REQUIRED WORK
What this exercise calls for is an exact copy of the data.

Items from a dataset
=====

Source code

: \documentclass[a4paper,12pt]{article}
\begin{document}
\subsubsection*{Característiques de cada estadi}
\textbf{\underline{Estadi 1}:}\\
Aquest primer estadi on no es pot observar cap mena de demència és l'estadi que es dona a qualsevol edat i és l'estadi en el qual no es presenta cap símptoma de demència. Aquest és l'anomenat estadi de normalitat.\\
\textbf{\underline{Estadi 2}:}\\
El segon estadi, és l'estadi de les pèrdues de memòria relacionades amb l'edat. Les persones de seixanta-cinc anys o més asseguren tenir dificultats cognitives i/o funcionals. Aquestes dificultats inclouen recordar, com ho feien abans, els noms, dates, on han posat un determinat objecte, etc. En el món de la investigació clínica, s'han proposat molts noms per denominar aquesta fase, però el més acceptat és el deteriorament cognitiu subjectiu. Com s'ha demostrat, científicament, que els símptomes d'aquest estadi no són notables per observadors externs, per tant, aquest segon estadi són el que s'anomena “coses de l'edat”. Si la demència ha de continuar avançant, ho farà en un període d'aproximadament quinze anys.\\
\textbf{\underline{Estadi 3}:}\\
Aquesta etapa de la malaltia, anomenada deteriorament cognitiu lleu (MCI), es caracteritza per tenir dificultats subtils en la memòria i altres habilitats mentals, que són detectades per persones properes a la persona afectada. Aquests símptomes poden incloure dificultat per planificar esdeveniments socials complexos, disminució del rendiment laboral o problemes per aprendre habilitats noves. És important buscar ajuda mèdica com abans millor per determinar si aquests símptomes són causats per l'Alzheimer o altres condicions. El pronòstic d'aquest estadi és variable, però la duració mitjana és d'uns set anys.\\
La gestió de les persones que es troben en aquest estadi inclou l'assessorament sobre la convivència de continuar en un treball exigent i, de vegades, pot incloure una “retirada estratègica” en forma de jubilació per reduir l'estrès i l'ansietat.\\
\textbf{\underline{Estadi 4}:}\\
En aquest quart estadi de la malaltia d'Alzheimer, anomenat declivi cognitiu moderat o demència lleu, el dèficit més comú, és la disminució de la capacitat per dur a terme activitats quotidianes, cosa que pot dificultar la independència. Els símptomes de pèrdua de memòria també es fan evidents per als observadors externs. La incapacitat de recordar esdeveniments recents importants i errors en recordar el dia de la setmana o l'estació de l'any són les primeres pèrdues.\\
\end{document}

=====

WRITTEN ANSWER
Source code

: \documentclass[a4paper,12pt]{article}
\begin{document}
\subsubsection*{Característiques de cada estadi}
\textbf{\underline{Estadi 1}:}\\
Aquest primer estadi on no es pot observar cap mena de demència és l'estadi que es dona a qualsevol edat i és l'estadi en el qual no es presenta cap símptoma de demència. Aquest és l'anomenat estadi de normalitat.\\
\textbf{\underline{Estadi 2}:}\\
El segon estadi, és l'estadi de les pèrdues de memòria relacionades amb l'edat. Les persones de seixanta-cinc anys o més asseguren tenir dificultats cognitives i/o funcionals. Aquestes dificultats inclouen recordar, com ho feien abans, els noms, dates, on han posat un determinat objecte, etc. En el món de la investigació clínica, s'han proposat molts noms per denominar aquesta fase, però el més acceptat és el deteriorament cognitiu subjectiu. Com s'ha demostrat, científicament, que els símptomes d'aquest estadi no són notables per observadors externs, per tant, aquest segon estadi són el que s'anomena “coses de l'edat”. Si la demència ha de continuar avançant, ho farà en un període d'aproximadament quinze anys.\\
\textbf{\underline{Estadi 3}:}\\
Aquesta etapa de la malaltia, anomenada deteriorament cognitiu lleu (MCI), es caracteritza per tenir dificultats subtils en la memòria i altres habilitats mentals, que són detectades per persones properes a la persona afectada. Aquests símptomes poden incloure dificultat per planificar esdeveniments socials complexos, disminució del rendiment laboral o problemes per aprendre habilitats noves. És important buscar ajuda mèdica com abans millor per determinar si aquests símptomes són causats per l'Alzheimer o altres condicions. El pronòstic d'aquest estadi és variable, però la duració mitjana és d'uns set anys.\\
La gestió de les persones que es troben en aquest estadi inclou l'assessorament sobre la convivència de continuar en un treball exigent i, de vegades, pot incloure una “retirada estratègica” en forma de jubilació per reduir l'estrès i l'ansietat.\\
\textbf{\underline{Estadi 4}:}\\
En aquest quart estadi de la malaltia d'Alzheimer, anomenat declivi cognitiu moderat o demència lleu, el dèficit més comú, és la disminució de la capacitat per dur a terme activitats quotidianes, cosa que pot dificultar la independència. Els símptomes de pèrdua de memòria també es fan evidents per als observadors externs. La incapacitat de recordar esdeveniments recents importants i errors en recordar el dia de la setmana o l'estació de l'any són les primeres pèrdues.\\
\end{document}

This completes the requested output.